During the middle of the 19th century repairs were made to the wall on the North side of the chancel. Concealed inside the wall, behind a stone on which was carved an effigy, workmen found a hollow cavity. Inside this cavity they found the remains of a broken stained wooden cup around which stories abound. It is believed that the cup was a holy relic and came from the nearby priory. The prior’s own seal was indeed a cup. Furthermore, it was claimed that the staining was caused by the blood of the English martyr Thomas Becket or alternatively the cup contained water brought from Becket’s shrine at Canterbury. Whatever it originally contained, it was obviously considered to be a relic of some considerable importance. How did it end up hidden in the wall of the parish church? It is thought that the cup was brought from the priory and hidden in the wall during the turbulent times around 1536 when the priory was dissolved. The plaque above tells the story of this discovery. The ‘Becket’ cup is now in Taunton museum, but the hiding place can still be seen in St Paul's church.

Worspring Priory in the distance

Hard to see, but from the churchyard, the Priory can just be glimpsed in the distance.


It's this way

“It’s this way!”

Approaching the Priory

The history of Kewstoke is linked with Worspring (later re-named Woodspring) Priory, which is situated on a peninsular on the slopes of Middle Hope.

Woodspring Priory

The priory was founded about 1210 by William de Courtenay, a grandson of Reginald Fitzurse of Williton, one of the four murderers of Thomas Becket, Archbishop of Canterbury between the years 1162-1170. The other assassins were Hugh de Morville, William de Traci and Richard Brito. An earlier building, a chantry chapel built by Fitzurse himself and dedicated to Thomas the Martyr of Canterbury, had occupied the same site. Both the chantry chapel and the priory were built to atone for the martyrdom of St Thomas Becket who was canonized just three years after his martyrdom in 1173.

The Martyrdom of Becket

In this postcard showing the martyrdom of Becket, Fitzurse is the one with a muzzled bear on his shield.


Ornate ceiling

High Windows

It was an Augustinian house of the double order of St. Augustine and St. Victor of Paris, and was dedicated to the honour of the Holy Trinity, St. Mary the Virgin and St. Thomas the Martyr of Canterbury. The priory was enlarged in the 15th century when the infirmary, the tower and a great barn were built. The priory was later further embellished. The nave was still undergoing changes to the North aisle, when in 1536, when Peter Tormynton was the Prior, Henry VIII suppressed the priory, along with other religious houses throughout the country.

priory farmhouse

After the Reformation, the priory was converted into a farmhouse, with chimneystacks built up through the roof of the nave. The dwelling is now owned by the Landmark Trust. From a distance, the building looks like a typical parish Church.

priory fireplace

Priory fireplace



Kewstoke village
The photograph shows the road running North–South up the hill towards the church.

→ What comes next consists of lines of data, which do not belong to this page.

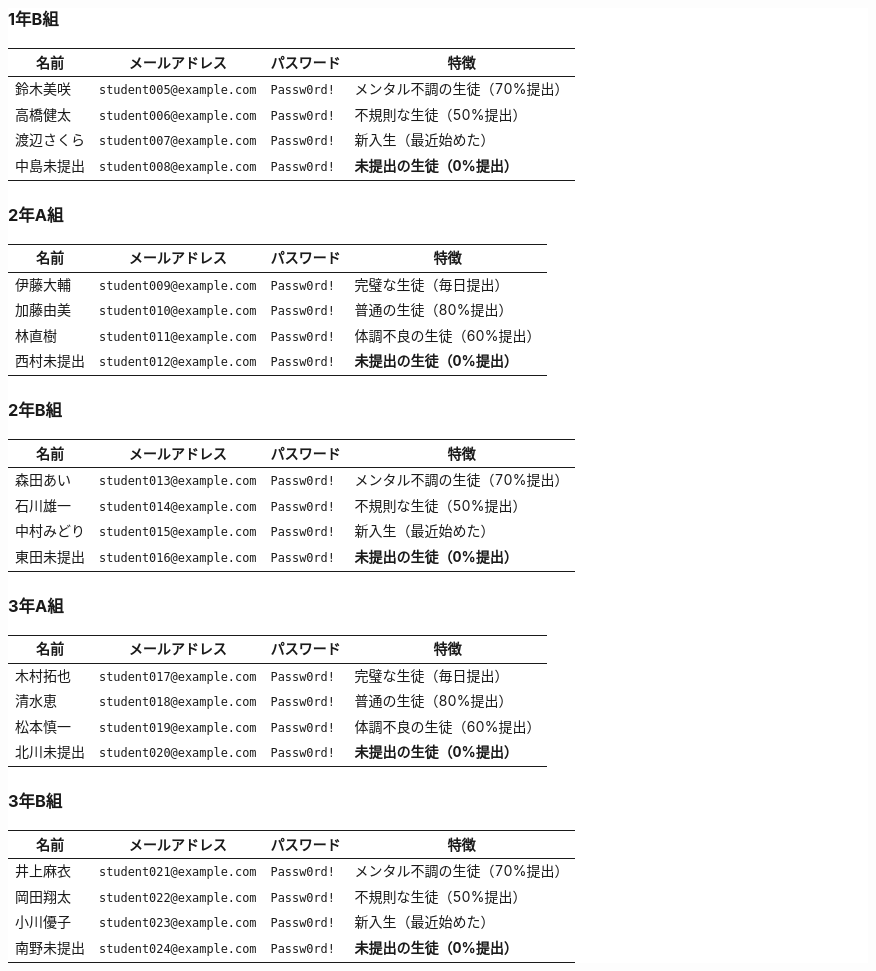 ### 1年B組
| 名前 | メールアドレス | パスワード | 特徴 |
|------|----------------|------------|------|
| 鈴木美咲 | `student005@example.com` | `Passw0rd!` | メンタル不調の生徒（70%提出） |
| 高橋健太 | `student006@example.com` | `Passw0rd!` | 不規則な生徒（50%提出） |
| 渡辺さくら | `student007@example.com` | `Passw0rd!` | 新入生（最近始めた） |
| 中島未提出 | `student008@example.com` | `Passw0rd!` | **未提出の生徒（0%提出）** |

### 2年A組
| 名前 | メールアドレス | パスワード | 特徴 |
|------|----------------|------------|------|
| 伊藤大輔 | `student009@example.com` | `Passw0rd!` | 完璧な生徒（毎日提出） |
| 加藤由美 | `student010@example.com` | `Passw0rd!` | 普通の生徒（80%提出） |
| 林直樹 | `student011@example.com` | `Passw0rd!` | 体調不良の生徒（60%提出） |
| 西村未提出 | `student012@example.com` | `Passw0rd!` | **未提出の生徒（0%提出）** |

### 2年B組
| 名前 | メールアドレス | パスワード | 特徴 |
|------|----------------|------------|------|
| 森田あい | `student013@example.com` | `Passw0rd!` | メンタル不調の生徒（70%提出） |
| 石川雄一 | `student014@example.com` | `Passw0rd!` | 不規則な生徒（50%提出） |
| 中村みどり | `student015@example.com` | `Passw0rd!` | 新入生（最近始めた） |
| 東田未提出 | `student016@example.com` | `Passw0rd!` | **未提出の生徒（0%提出）** |

### 3年A組
| 名前 | メールアドレス | パスワード | 特徴 |
|------|----------------|------------|------|
| 木村拓也 | `student017@example.com` | `Passw0rd!` | 完璧な生徒（毎日提出） |
| 清水恵 | `student018@example.com` | `Passw0rd!` | 普通の生徒（80%提出） |
| 松本慎一 | `student019@example.com` | `Passw0rd!` | 体調不良の生徒（60%提出） |
| 北川未提出 | `student020@example.com` | `Passw0rd!` | **未提出の生徒（0%提出）** |

### 3年B組
| 名前 | メールアドレス | パスワード | 特徴 |
|------|----------------|------------|------|
| 井上麻衣 | `student021@example.com` | `Passw0rd!` | メンタル不調の生徒（70%提出） |
| 岡田翔太 | `student022@example.com` | `Passw0rd!` | 不規則な生徒（50%提出） |
| 小川優子 | `student023@example.com` | `Passw0rd!` | 新入生（最近始めた） |
| 南野未提出 | `student024@example.com` | `Passw0rd!` | **未提出の生徒（0%提出）** |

Kewstoke is situated three miles from Weston-super-Mare. The area is steeped in history. Stone Age flints have been found along with Bronze Age burial urns dug up from the slopes of Worlebury. Other artefacts found on the hill include spearheads, a palstave and a socketed axe. There is evidence that the area was farmed during the Iron Age and a hill fort was strategically sited to the west of Worlebury Hill. The Iron Age hill fort, over 2,000 years old, was protected on the North and west by seemingly unassailable cliffs, by a ditch and rampart on the south and by two huge stone ramparts and several ditches to the east, not to mention marshland, but even then, the inhabitants of the fort could not keep enemies at bay. Archaeology has revealed human remains, perhaps as many as 100 skeletons, in pits within the boundaries of the fort. The Revd A. Catcott, who wrote in 1758, wrote an early description of Worlebury: "An uncommon camp, about 1/2 mile round surrounded on the E. Side with 7 or 8 small trenches and one large one, about 30ft broad and the banks of stone (which were dug out of the lesser trenches) raised to the height of about 16ft". It was later described as "Caesar's Camp", probably because of the Roman coins found there.



Old views of Kewstoke

Kewstoke village postcard dated 1913

Kewstoke village postcard dated 1913

Kewstoke postcard - no date

Kewstoke postcard - no date


PARSONS in Kewstoke

My ancestor John PARSONS was christened in the Parish Church of St James the Great in Winscombe. Following his marriage to Ann DRAKE, he settled in Sandford in Winscombe and his first two children were christened in the same church. In the winter of 1817 he was on the road having been removed from the parish of Congresbury where his third child was born, to Kewstoke. There, two more children were born. According to the census returns, John and Ann lived in Ditcombe in 1841 and in Norton Beauchamp in 1851.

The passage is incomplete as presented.